Exploring your data | VDF AI Documentation

“Is this data any good?” — answered in one click

Before you build a report, train a model, or hand a dataset to a stakeholder, someone has to answer the most boring and most important question in data work: is this data actually any good?

That question used to take hours. You’d open a notebook, write a few queries, copy the output into a doc, write a verdict. By the time you finished, the data had often changed.

Exploratory Data Analysis (EDA) in VDF AI Data does it in one click. You pick an asset, hit Run analysis, and a few moments later you have a complete read on what’s healthy, what’s risky, and what’s quietly drifting.
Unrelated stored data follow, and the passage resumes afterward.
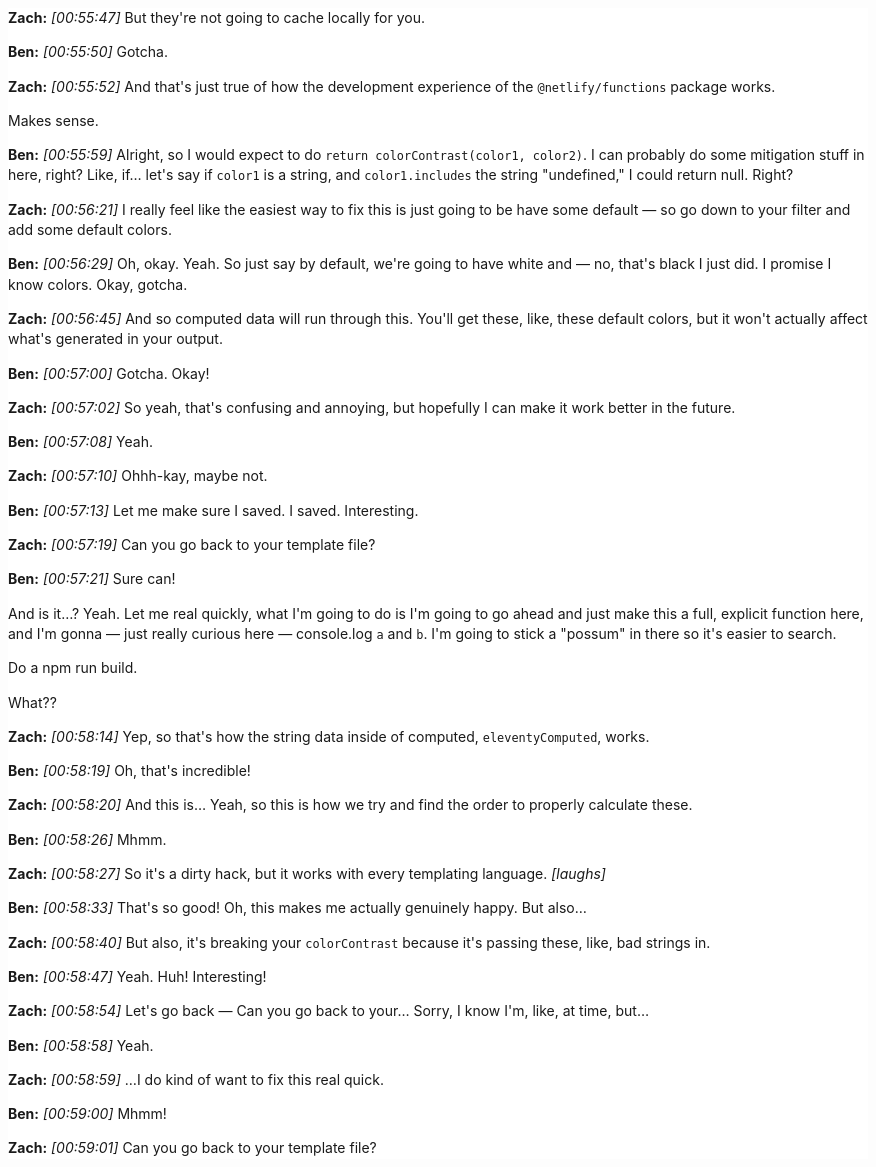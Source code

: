 
**Zach:** <i class="timecode">[00:55:47]</i> But they're not going to cache locally for you.

**Ben:** <i class="timecode">[00:55:50]</i> Gotcha.

**Zach:** <i class="timecode">[00:55:52]</i> And that's just true of how the development experience of the `@netlify/functions` package works.

Makes sense.

**Ben:** <i class="timecode">[00:55:59]</i> Alright, so I would expect to do `return colorContrast(color1, color2)`. I can probably do some mitigation stuff in here, right? Like, if… let's say if `color1` is a string, and `color1.includes` the string "undefined," I could return null. Right?

**Zach:** <i class="timecode">[00:56:21]</i> I really feel like the easiest way to fix this is just going to be have some default — so go down to your filter and add some default colors.

**Ben:** <i class="timecode">[00:56:29]</i> Oh, okay. Yeah. So just say by default, we're going to have white and — no, that's black I just did. I promise I know colors. Okay, gotcha. 

**Zach:** <i class="timecode">[00:56:45]</i> And so computed data will run through this. You'll get these, like, these default colors, but it won't actually affect what's generated in your output.

**Ben:** <i class="timecode">[00:57:00]</i> Gotcha. Okay!

**Zach:** <i class="timecode">[00:57:02]</i> So yeah, that's confusing and annoying, but hopefully I can make it work better in the future. 

**Ben:** <i class="timecode">[00:57:08]</i> Yeah. 

**Zach:** <i class="timecode">[00:57:10]</i> Ohhh-kay, maybe not.

**Ben:** <i class="timecode">[00:57:13]</i> Let me make sure I saved. I saved. Interesting.

**Zach:** <i class="timecode">[00:57:19]</i> Can you go back to your template file?

**Ben:** <i class="timecode">[00:57:21]</i> Sure can!

And is it…? Yeah. Let me real quickly, what I'm going to do is I'm going to go ahead and just make this a full, explicit function here, and I'm gonna — just really curious here — console.log `a` and `b`. I'm going to stick a "possum" in there so it's easier to search.

Do a npm run build.

What?? 

**Zach:** <i class="timecode">[00:58:14]</i> Yep, so that's how the string data inside of computed, `eleventyComputed`, works.

**Ben:** <i class="timecode">[00:58:19]</i> Oh, that's incredible!

**Zach:** <i class="timecode">[00:58:20]</i> And this is… Yeah, so this is how we try and find the order to properly calculate these.

**Ben:** <i class="timecode">[00:58:26]</i> Mhmm.

**Zach:** <i class="timecode">[00:58:27]</i> So it's a dirty hack, but it works with every templating language. <i class="brackets">[laughs]</i>

**Ben:** <i class="timecode">[00:58:33]</i> That's so good! Oh, this makes me actually genuinely happy. But also… 

**Zach:** <i class="timecode">[00:58:40]</i> But also, it's breaking your `colorContrast` because it's passing these, like, bad strings in. 

**Ben:** <i class="timecode">[00:58:47]</i> Yeah. Huh! Interesting! 

**Zach:** <i class="timecode">[00:58:54]</i> Let's go back — Can you go back to your… Sorry, I know I'm, like, at time, but…

**Ben:** <i class="timecode">[00:58:58]</i> Yeah.

**Zach:** <i class="timecode">[00:58:59]</i> …I do kind of want to fix this real quick.

**Ben:** <i class="timecode">[00:59:00]</i> Mhmm!

**Zach:** <i class="timecode">[00:59:01]</i> Can you go back to your template file?
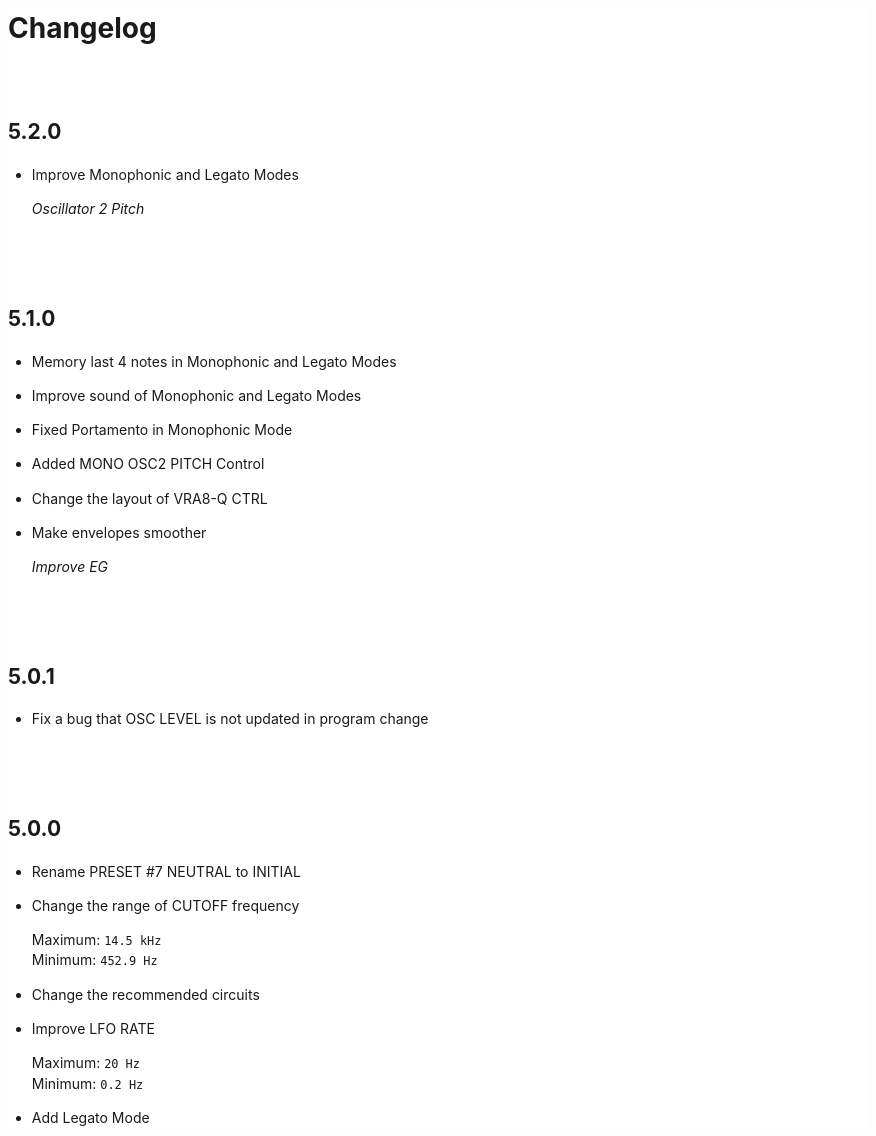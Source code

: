 
# Changelog

<br>

## 5.2.0

-   Improve Monophonic and Legato Modes 

    *Oscillator 2 Pitch*

<br>
<br>

## 5.1.0

-   Memory last 4 notes in Monophonic and Legato Modes

-   Improve sound of Monophonic and Legato Modes

-   Fixed Portamento in Monophonic Mode

-   Added MONO OSC2 PITCH Control

-   Change the layout of VRA8-Q CTRL

-   Make envelopes smoother

    *Improve EG*

<br>
<br>

## 5.0.1

-   Fix a bug that OSC LEVEL is not updated in program change

<br>
<br>

## 5.0.0

-   Rename PRESET #7 NEUTRAL to INITIAL

-   Change the range of CUTOFF frequency

    Maximum: `14.5 kHz` <br>
    Minimum: `452.9 Hz`

-   Change the recommended circuits
    
-   Improve LFO RATE

    Maximum: `20 Hz` <br>
    Minimum: `0.2 Hz`

-   Add Legato Mode
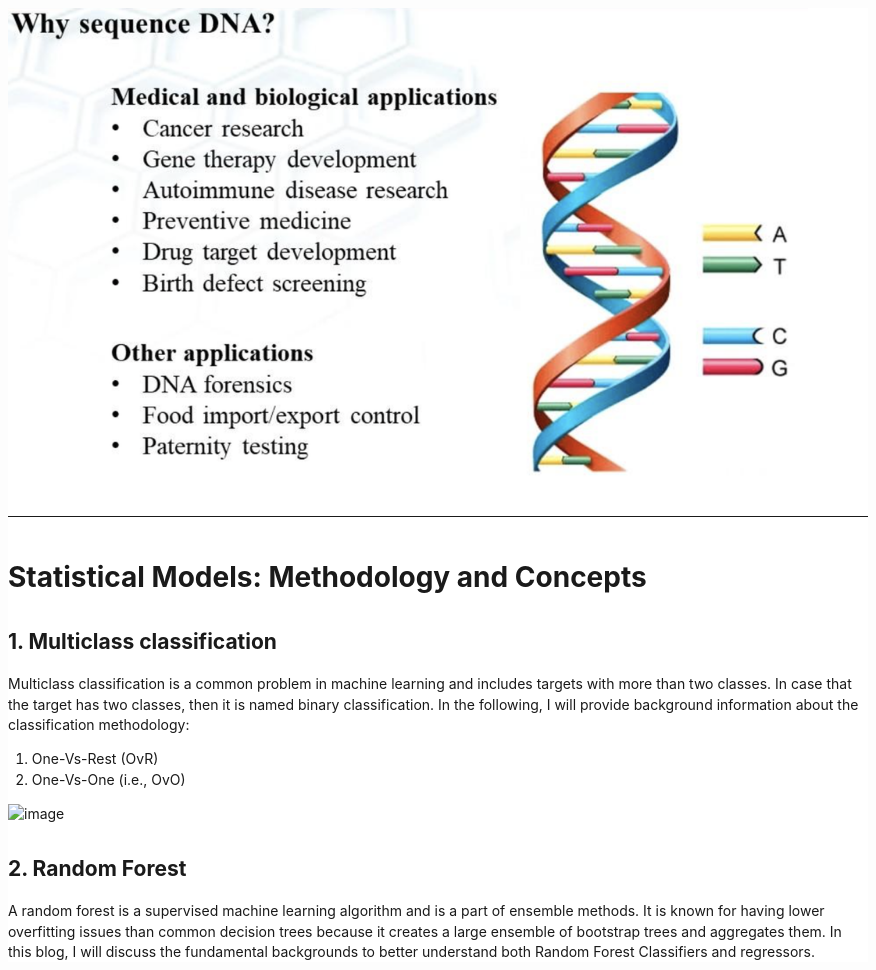 <img src="./plots/DNA_Sequencing_Concept.png" alt="drawing" width="800"/>
<br></br>


---
# <a id = 'ModelingMethodology'>Statistical Models: Methodology and Concepts</b></a>

## <a id = '1Multiclassclassification'>1. Multiclass classification</b></a>

Multiclass classification is a common problem in machine learning and includes targets with more than two classes. In case that the target has two classes, then it is named binary classification. In the following, I will provide background information about the classification methodology:
1. One-Vs-Rest (OvR)
2. One-Vs-One (i.e., OvO)

![image](/image/multiclassification_concept.png)


## <a id = 'RandomForest'>2. Random Forest</b></a>
A random forest is a supervised machine learning algorithm and is a part of ensemble methods. It is known for having lower overfitting issues than common decision trees because it creates a large ensemble of bootstrap trees and aggregates them. In this blog, I will discuss the fundamental backgrounds to better understand both Random Forest Classifiers and regressors.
Run EDA the moment you start trusting an asset. Not when something breaks. Five minutes of upfront EDA tells you what to expect — and turns "the data looks weird today" into "the data drifted in this column three weeks ago, and here's why."

Who this is for

EDA is written for people who need to make decisions about data, not just compute on it:

Analysts sizing up a new dataset before building on top.
Product and operations leads validating that a source is healthy enough to depend on.
Workspace admins auditing what counts as a “golden source” and what doesn’t.
Anyone joining a team who needs to understand a dataset they didn’t build.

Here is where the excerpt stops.